Figure BDA0003405565670000035
The structural feature map and the two affinity matrices are connected in series to obtain a feature matrix Y', and the calculation mode is as follows:
Y′=[pool(θC(X)),θC(M′1),θC(M′2)]。
θCand
Figure BDA0003405565670000036
function and thetaH×WAnd
Figure BDA0003405565670000037
consistent, only different output dimensions; passing the feature matrix YAnd fusing all global and local information contained in the feature matrix through convolution of 1 × 1, thereby obtaining a relationship feature map belonging to the channel space C.
And multiplying the relation feature maps of the H multiplied by W space and the channel space C to obtain a multi-space relation perception feature map.
And 6, placing the multi-spatial relationship perception characteristic graph into a detection head, decoupling classification and coordinate positioning by YOLOX, reducing dimensions of a channel by a convolution of 1 x 1, and then connecting two light-weight branches for classification and regression respectively.
Preferably, the step 2 data enhancement comprises random horizontal flipping of the image, color dithering, multi-scale enhancement and mosaic coordinate enhancement methods.
Preferably, the receptive fields corresponding to the three branches in step 4 are respectively 8 times, 16 times and 32 times of downsampling.
Preferably, in the training phase, the classification loss function adopts cross entropy, the regression loss function adopts GIOU loss, and penalty is imposed on the acquired position information by using L1 norm.
Compared with the prior art, one of the technical schemes has the following beneficial effects: through many spatial relation perception modules, among the different spatial dimensions of degree of depth excavation, the relation between characteristic and the characteristic had both been paid close attention to global information, can extract local information again to effectively fuse the two, establish the relation with the relation information between the characteristic information of different spaces and characteristic, make the characteristic that the model study had more the degree of distinguishing and discrimination, thereby obtain the characteristic information who has more the degree of distinguishing, improve pedestrian detection accuracy.
Drawings
Fig. 1 is a flowchart of a multi-spatial relationship awareness module according to an embodiment of the present disclosure.
Detailed Description
In order to clarify the technical solution and the working principle of the present invention, the embodiments of the present disclosure will be described in further detail with reference to the accompanying drawings. All the above optional technical solutions may be combined arbitrarily to form the optional embodiments of the present disclosure, and are not described herein again.
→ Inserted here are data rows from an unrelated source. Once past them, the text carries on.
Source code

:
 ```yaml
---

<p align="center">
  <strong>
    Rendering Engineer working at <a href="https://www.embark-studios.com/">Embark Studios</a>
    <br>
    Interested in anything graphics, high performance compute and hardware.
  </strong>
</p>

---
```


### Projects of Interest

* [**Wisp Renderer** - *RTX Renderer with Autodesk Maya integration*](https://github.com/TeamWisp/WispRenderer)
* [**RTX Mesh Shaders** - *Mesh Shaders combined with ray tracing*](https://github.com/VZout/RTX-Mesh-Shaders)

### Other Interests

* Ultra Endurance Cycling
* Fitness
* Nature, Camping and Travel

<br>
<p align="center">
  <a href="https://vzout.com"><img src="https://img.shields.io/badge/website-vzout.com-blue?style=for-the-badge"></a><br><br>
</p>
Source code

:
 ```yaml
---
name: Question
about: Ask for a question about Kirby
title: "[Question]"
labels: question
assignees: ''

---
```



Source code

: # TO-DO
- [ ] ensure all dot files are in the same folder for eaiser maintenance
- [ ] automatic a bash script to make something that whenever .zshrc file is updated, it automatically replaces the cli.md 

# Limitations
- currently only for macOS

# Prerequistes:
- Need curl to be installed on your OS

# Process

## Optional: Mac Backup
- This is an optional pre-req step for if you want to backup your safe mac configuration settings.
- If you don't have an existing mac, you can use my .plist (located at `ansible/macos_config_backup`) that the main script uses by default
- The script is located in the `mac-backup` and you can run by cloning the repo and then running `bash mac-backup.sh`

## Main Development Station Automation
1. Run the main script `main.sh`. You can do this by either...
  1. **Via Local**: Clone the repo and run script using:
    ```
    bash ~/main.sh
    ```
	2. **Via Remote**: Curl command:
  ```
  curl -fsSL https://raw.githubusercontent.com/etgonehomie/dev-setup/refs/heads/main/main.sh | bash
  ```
The terms "step 1," "step 2," "step 3," and the like in the description and claims of this application and the above-described drawings are used for distinguishing between similar elements and not necessarily for describing a particular sequential or chronological order. It should be understood that the data so used may be interchanged under appropriate circumstances such that the embodiments of the application described herein may be practiced in sequences other than those described herein.
In a first aspect: the embodiment of the disclosure provides a pedestrian detection method based on multi-spatial relationship perception, which comprises the following steps:
step 1, acquiring a pedestrian image data set, and adjusting the pedestrian image data set to a fixed size to train a model.
And 2, a detection framework of the YOLOX is adopted, the framework is simple in structure, an anchor frame does not need to be manually arranged, and training and deployment are facilitated. Inputting the image into a frame model, and performing data enhancement on the image, preferably, the data enhancement in the step 2 comprises random horizontal inversion, color dithering, multi-scale enhancement, mosaic coordinate enhancement method and the like of the image so as to enlarge the scale of a training set and improve the generalization capability of the model.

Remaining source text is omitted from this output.